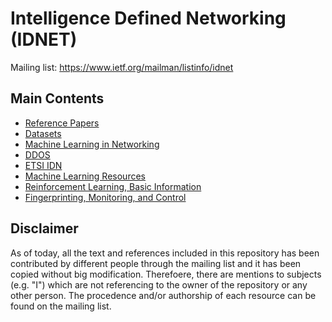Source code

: Intelligence Defined Networking (IDNET)
=======================================

Mailing list: https://www.ietf.org/mailman/listinfo/idnet


Main Contents
-------------

- [Reference Papers](reference-papers.md)
- [Datasets](datasets.md)
- [Machine Learning in Networking](ml-in-net.md)
- [DDOS](ddos.md)
- [ETSI IDN](etsi-idn.md)
- [Machine Learning Resources](ml-resources.md)
- [Reinforcement Learning, Basic Information](rl-basic.md)
- [Fingerprinting, Monitoring, and Control](fingerprinting-monitoring-control.md)


Disclaimer
----------

As of today, all the text and references included in this repository has been contributed by different people through the mailing list and it has been copied without big modification. Therefoere, there are mentions to subjects (e.g. "I") which are not referencing to the owner of the repository or any other person. The procedence and/or authorship of each resource can be found on the mailing list.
◇ ◇ ◇ ◇ ◇ ◇ ◇
§ The problem:
Looking at the entries above, count each line that includes the string "Learning" and give only the total.

§ Solved exercise:
3